When I arrived at Vanderbilt, I was confronted by a truly disturbing site: A team of eleven Doctors working on my son. I don’t know if you have kids or how big they were at 22 months old, but there’s hardly enough of his body to go around for eleven people to work on. Things got worse when Jamie alerted me to the fact that he had another Grand Mal seizure on the way to the hospital. Everything was happening at 1000 miles per hour, yet time still seemed like it was standing still. At first, Jamie and I had stood in the trauma room while they worked on him. He still would not wake up. They gave him anti-anxiety medicines to stop the seizures and worked to get a handle on his body that seemed to want to shut down. We found it a little too hard to watch and there was nothing we could do, so we sat down outside the trauma room.
A few minutes after we had sat down we started making phone calls to our parents. We wanted them to be aware of what was going on and what we knew (well, what we didn’t know) at the time. Jamie’s parents were coming up from Decatur, AL and my parents were coming up from Walker County, AL. We wanted them to know as much as we could, plus at times like that you just need a family connection. We were sitting there after we had made our calls when all of a sudden the curtains closed in the trauma room and more people went in and there were more needles making their way into the room. Only later would we find out that it was at this time that Ryne quit breathing. They didn’t tell us right away, and I’m almost glad for that. But I’m still haunted by the fact that for 20 seconds out of his less-than-two years on this Earth, my son wasn’t breathing.

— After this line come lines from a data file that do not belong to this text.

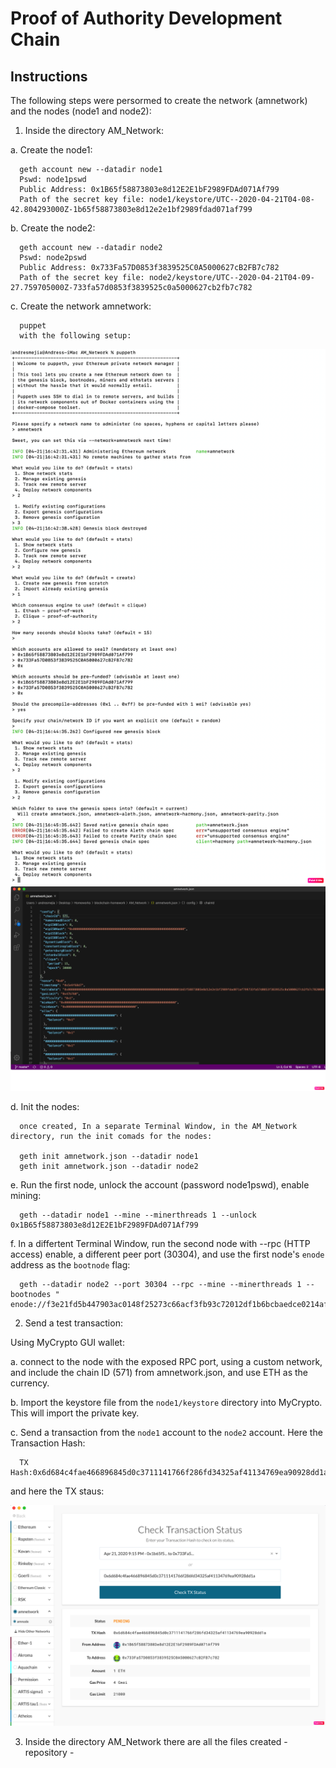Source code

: # Proof of Authority Development Chain


## Instructions

The following steps were persormed to create the network (amnetwork) and the nodes (node1 and node2):

1. Inside the directory AM_Network:

  a. Create the node1:
  
      geth account new --datadir node1
      Pswd: node1pswd
      Public Address: 0x1B65f58873803e8d12E2E1bF2989FDAd071Af799
      Path of the secret key file: node1/keystore/UTC--2020-04-21T04-08-42.804293000Z-1b65f58873803e8d12e2e1bf2989fdad071af799
      
  b. Create the node2:
  
      geth account new --datadir node2
      Pswd: node2pswd
      Public Address: 0x733Fa57D0853f3839525C0A5000627cB2FB7c782
      Path of the secret key file: node2/keystore/UTC--2020-04-21T04-09-27.759705000Z-733fa57d0853f3839525c0a5000627cb2fb7c782

  c. Create the network amnetwork:
  
      puppet
      with the following setup:
      
 ![amnetwork](AM_Network/Screenshots/puppeth_config.png)
 ![amnetworkjson](AM_Network/Screenshots/amnetworkjson.png)
  
  
  d. Init the nodes:
      
      once created, In a separate Terminal Window, in the AM_Network directory, run the init comads for the nodes:
      
      geth init amnetwork.json --datadir node1
      geth init amnetwork.json --datadir node2
    
  e. Run the first node, unlock the account (password node1pswd), enable mining:
  
      geth --datadir node1 --mine --minerthreads 1 --unlock 0x1B65f58873803e8d12E2E1bF2989FDAd071Af799
      
  f. In a differtent Terminal Window, run the second node with --rpc (HTTP access) enable, a different peer port (30304), and use the first node's `enode` address as the `bootnode` flag:
  
      geth --datadir node2 --port 30304 --rpc --mine --minerthreads 1 --bootnodes " enode://f3e21fd5b447903ac0148f25273c66acf3fb93c72012df1b6bcbaedce0214afeaca51b7510a365bcdaed6c055f83929c4af83933014f7bd74a6bcd44e82a5a47@127.0.0.1:30303"
      
      
2. Send a test transaction:

Using MyCrypto GUI wallet:

  a. connect to the node with the exposed RPC port, using a custom network, and include the chain ID (571) from amnetwork.json, and use ETH as the currency.
  
  b. Import the keystore file from the `node1/keystore` directory into MyCrypto. This will import the private key.
  
  c. Send a transaction from the `node1` account to the `node2` account. Here the Transaction Hash:
  
      TX Hash:0x6d684c4fae466896845d0c3711141766f286fd34325af41134769ea90928dd1a
      
   and here the TX staus:
      
   ![TXStatus](AM_Network/Screenshots/transaction.png)


3. Inside the directory AM_Network there are all the files created - repository -
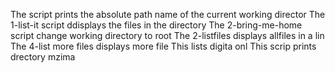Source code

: The script prints the absolute path name of the current working director
The 1-list-it script ddisplays the files in the directory
The 2-bring-me-home script change working directory to root
The 2-listfiles displays allfiles in a lin
The 4-list more files displays more file
This lists digita onl
This scrip prints drectory mzima
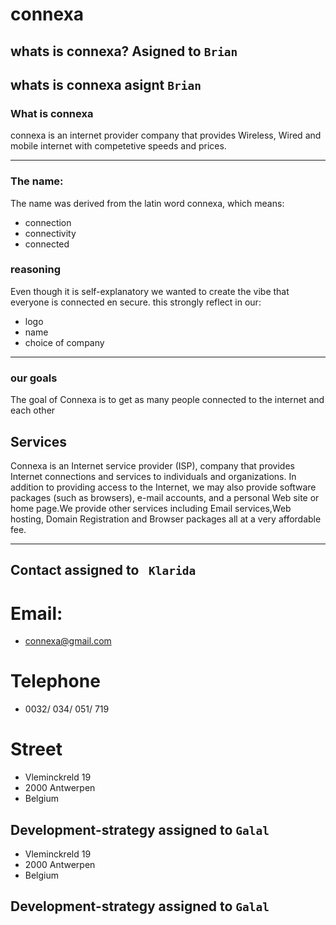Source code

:# connexa

## whats is connexa? Asigned to `Brian` 


## whats is connexa asignt `Brian` 

### What is connexa

connexa is an internet provider company that provides Wireless, Wired and mobile internet with competetive speeds and prices.

---
### The name:
The name was derived from the latin word connexa, which means:
- connection
- connectivity
- connected
### reasoning
Even though it is self-explanatory we wanted to create the vibe that everyone is connected en secure.
this strongly reflect in our:
- logo
- name
- choice of company 

---
### our goals
The goal of Connexa is to get as many people connected to the internet and each other


## Services

Connexa is an Internet service provider (ISP), company that provides Internet connections and services to individuals and organizations.
In addition to providing access to the Internet, we may also provide software packages (such as browsers), e-mail accounts, and a personal Web site or home page.We provide other services including Email services,Web hosting, Domain Registration and Browser packages all at a very affordable fee.


---

## Contact assigned to ` Klarida`

# Email:

- connexa@gmail.com

# Telephone

- 0032/ 034/ 051/ 719
# Street 

- Vleminckreld 19 
- 2000 Antwerpen 
- Belgium
## Development-strategy  assigned to `Galal`




- Vleminckreld 19 
- 2000 Antwerpen 
- Belgium
## Development-strategy  assigned to `Galal`

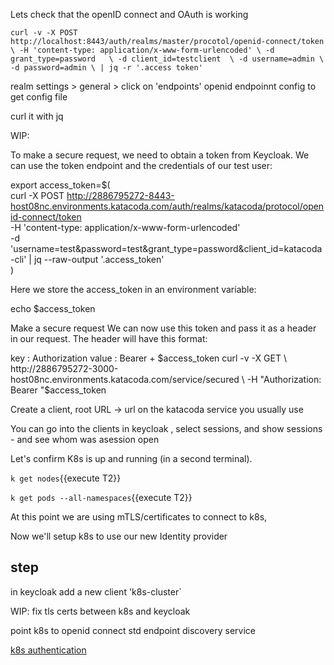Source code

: 
Lets check that the openID connect and OAuth is working 

`curl -v -X POST http://localhost:8443/auth/realms/master/procotol/openid-connect/token \
-H 'content-type: application/x-www-form-urlencoded' \
-d grant_type=password   \
-d client_id=testclient  \
-d username=admin \
-d password=admin \
| jq -r '.access token'`


realm settings > general > click on 'endpoints' openid endpoinnt  config     to get config file

curl it with jq


WIP:

To make a secure request, we need to obtain a token from Keycloak. We can use the token endpoint and the credentials of our test user:

export access_token=$(\
    curl -X POST http://2886795272-8443-host08nc.environments.katacoda.com/auth/realms/katacoda/protocol/openid-connect/token \
    -H 'content-type: application/x-www-form-urlencoded' \
    -d 'username=test&password=test&grant_type=password&client_id=katacoda-cli' | jq --raw-output '.access_token' \
 )

Here we store the access_token in an environment variable:

echo $access_token

Make a secure request
We can now use this token and pass it as a header in our request. The header will have this format:

key : Authorization
value : Bearer + $access_token
curl -v -X GET \
  http://2886795272-3000-host08nc.environments.katacoda.com/service/secured \
  -H "Authorization: Bearer "$access_token


Create a client,   root URL -> url on the katacoda service you usually use



You can go into the clients in keycloak , select sessions, and show sessions - and see whom was  asession open








Let's confirm K8s is up and running (in a second terminal).

`k get nodes`{{execute T2}}

`k get pods --all-namespaces`{{execute T2}}

At this point we are using mTLS/certificates to connect to k8s,

Now we'll setup k8s to use our new Identity provider

## step

in keycloak
add a new client 'k8s-cluster`


WIP: fix tls certs between k8s and keycloak

point k8s to openid connect std endpoint discovery service

[k8s authentication](https://kubernetes.io/docs/reference/access-authn-authz/authentication/)



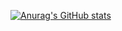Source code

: [![Anurag's GitHub stats](https://github-readme-stats.vercel.app/api?username=Divy-1729)](https://github.com/anuraghazra/github-readme-stats)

They finally gave us an update and told us about the breathing and how he was responding to the meds. They said he seemed to finally be getting agitated with them, which was awesome. He hadn’t responded to anything for almost 2 hours, and finally he was showing some signs of life. They let us know that they had prepared a “crash cart” and an intubation kit if it had become necessary to use those. We were blessed and they never had to pull the trigger on those things. Even though he had stopped breathing, once they got him started back, he was good enough to breathe on his own.
They took Ryne off for a CT scan and Jamie and I stayed in his room waiting for him to get back. We cried and played some games. You’ve probably played those games, too. You know, The “What-If” Game, and “The Blame Game,” and of course the “I Should’ve Done This Instead” Game. The really hard part about those games, though, is that there are only losers…and you feel those losses every time you play. The CT Scan came back and they immediately decided they wanted to get an MRI to see more conclusive pictures of his brain. We weren’t really sure of why he would need both or how they were even different. The doctors said that the MRI would give them some super-high resolution images of his brain. We were taking everything in and giving consents when the Doctor decided to blow our minds. He wasn’t cold, just matter-of-fact when he delivered the shock of our lives: Ryne had had a Stroke.